B : shuǐ est extrêmement molle, et cependant, en s'infiltrant goutte à goutte, elle peut creuser les durs rochers de ses rivages. Les montagnes et les collines sont extrêmement solides, et cependant elle peut les renverser par son impétuosité invincible.

Nous avons vu, dans la note précédente, que les mots 无以易之 wú yǐ yì zhī signifient, suivant E, « aucune chose ne peut remplacer shuǐ, être substituée à shuǐ ».

刘骏 Liú Jùn : Quoique shuǐ puisse se courber, se plier et prendre toutes les formes, jamais elle ne perd ce qui constitue sa nature. Pour abattre ce qui est dur et solide, rien ne passe avant elle.

B : Ce que j'avance a été et est encore un raisonnement invariable.

Cette différence d'interprétation vient de ce que le mot signifie « se changer, être changé (mutari) et échanger (permutare) ».

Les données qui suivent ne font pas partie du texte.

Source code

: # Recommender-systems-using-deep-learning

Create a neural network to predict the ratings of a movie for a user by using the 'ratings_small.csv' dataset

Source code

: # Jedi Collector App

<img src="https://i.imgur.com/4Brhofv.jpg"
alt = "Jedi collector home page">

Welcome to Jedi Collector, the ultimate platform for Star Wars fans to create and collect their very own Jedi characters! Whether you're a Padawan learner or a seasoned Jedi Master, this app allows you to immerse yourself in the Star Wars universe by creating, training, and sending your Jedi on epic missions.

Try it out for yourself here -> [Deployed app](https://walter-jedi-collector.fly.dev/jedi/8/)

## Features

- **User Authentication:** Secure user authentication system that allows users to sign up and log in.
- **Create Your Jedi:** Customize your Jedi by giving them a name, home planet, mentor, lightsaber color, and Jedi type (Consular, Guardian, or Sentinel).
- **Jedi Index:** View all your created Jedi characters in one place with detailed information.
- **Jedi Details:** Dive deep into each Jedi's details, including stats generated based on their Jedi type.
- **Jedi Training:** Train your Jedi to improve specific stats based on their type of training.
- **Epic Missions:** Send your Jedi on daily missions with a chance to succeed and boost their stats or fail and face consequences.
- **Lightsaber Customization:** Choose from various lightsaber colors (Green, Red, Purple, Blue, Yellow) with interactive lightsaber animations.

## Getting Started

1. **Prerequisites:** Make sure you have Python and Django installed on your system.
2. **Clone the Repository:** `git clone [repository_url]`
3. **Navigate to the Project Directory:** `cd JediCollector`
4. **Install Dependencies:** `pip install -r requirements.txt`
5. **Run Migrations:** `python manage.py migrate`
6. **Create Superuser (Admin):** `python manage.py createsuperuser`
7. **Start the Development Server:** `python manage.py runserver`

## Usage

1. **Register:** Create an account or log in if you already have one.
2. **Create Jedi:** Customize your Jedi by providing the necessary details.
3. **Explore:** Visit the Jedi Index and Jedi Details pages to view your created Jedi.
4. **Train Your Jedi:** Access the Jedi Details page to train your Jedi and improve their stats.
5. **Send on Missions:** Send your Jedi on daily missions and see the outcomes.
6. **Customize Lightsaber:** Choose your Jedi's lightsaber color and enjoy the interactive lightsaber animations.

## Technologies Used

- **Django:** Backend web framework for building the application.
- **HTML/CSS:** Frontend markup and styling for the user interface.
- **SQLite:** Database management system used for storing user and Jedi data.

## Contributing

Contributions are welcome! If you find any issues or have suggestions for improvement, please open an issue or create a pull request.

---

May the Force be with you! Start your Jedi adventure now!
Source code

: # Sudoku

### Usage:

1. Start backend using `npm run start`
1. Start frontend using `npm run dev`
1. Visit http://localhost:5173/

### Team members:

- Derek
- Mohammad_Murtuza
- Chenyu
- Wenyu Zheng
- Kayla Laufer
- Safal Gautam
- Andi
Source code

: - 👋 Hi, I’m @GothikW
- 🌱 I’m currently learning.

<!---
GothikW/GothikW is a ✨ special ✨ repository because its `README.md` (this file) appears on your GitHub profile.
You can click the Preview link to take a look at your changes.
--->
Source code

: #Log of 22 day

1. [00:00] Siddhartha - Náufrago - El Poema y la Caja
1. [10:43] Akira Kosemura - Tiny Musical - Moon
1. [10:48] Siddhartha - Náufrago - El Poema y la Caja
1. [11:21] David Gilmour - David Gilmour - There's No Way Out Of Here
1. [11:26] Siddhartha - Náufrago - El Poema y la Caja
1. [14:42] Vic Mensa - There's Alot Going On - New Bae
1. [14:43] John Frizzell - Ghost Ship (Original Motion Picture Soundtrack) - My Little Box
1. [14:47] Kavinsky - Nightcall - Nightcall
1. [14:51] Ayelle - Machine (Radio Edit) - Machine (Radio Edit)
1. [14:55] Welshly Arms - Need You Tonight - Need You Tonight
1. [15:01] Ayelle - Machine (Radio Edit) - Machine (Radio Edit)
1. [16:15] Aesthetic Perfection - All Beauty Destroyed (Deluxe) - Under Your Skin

E : Dans le monde, tous les hommes connaissent les avantages que procurent la souplesse (l'opposé de roideur) et la faiblesse ; mais à la fin il n'est personne qui sache être mou et faible. Ils regardent la fermeté et la force comme un titre de gloire, la souplesse et la faiblesse comme un sujet de honte.

E : Le mot gòu (vulgo « sordes ») veut dire ici la honte. La honte et les calamités sont des choses que la multitude ne sait point endurer. Il n'y a que l'homme mou et faible (suivant le Tao) qui puisse les endurer avec joie et sans se plaindre (littéralement « sans contestation »). À l'aide de sa mollesse (l'opposé de dureté, d'inflexibilité de caractère) et de sa faiblesse, il subjugue les hommes les plus fermes et les plus forts du monde. C'est pourquoi il peut conserver le droit d'offrir des sacrifices aux génies de la terre et des grains, et devenir le maître de l'empire.

Le même commentateur cite plusieurs traits historiques pour appuyer la pensée de Laozi. 勾践 Gōu Jiàn, roi de Yuè, entra au service du roi de , et bientôt après il devint le chef des vassaux. Le prince 刘恒 Liú Héng ne vengea pas l'affront d'une lettre insolente, et le prince des 匈奴 Xiōngnú vint solliciter son alliance et sa parenté.

B : Celui qui ne se dérobe pas lâchement au danger, qui s'accuse lui-même de la disette du royaume et des crimes d'un homme du peuple, celui-là peut devenir le chef de tout l'empire.

E : Les hommes du siècle disent qu'il faut être d'un caractère bas pour supporter les affronts ; mais le Saint s'exprime autrement (c'est-à-dire recommande, au contraire, de les endurer sans se plaindre). On voit que si ses paroles droites paraissent absurdes et contraires à la raison, ce n'est point qu'elles le soient en effet ; cela vient uniquement de ce que quelques personnes les examinent du point de vue de la foule.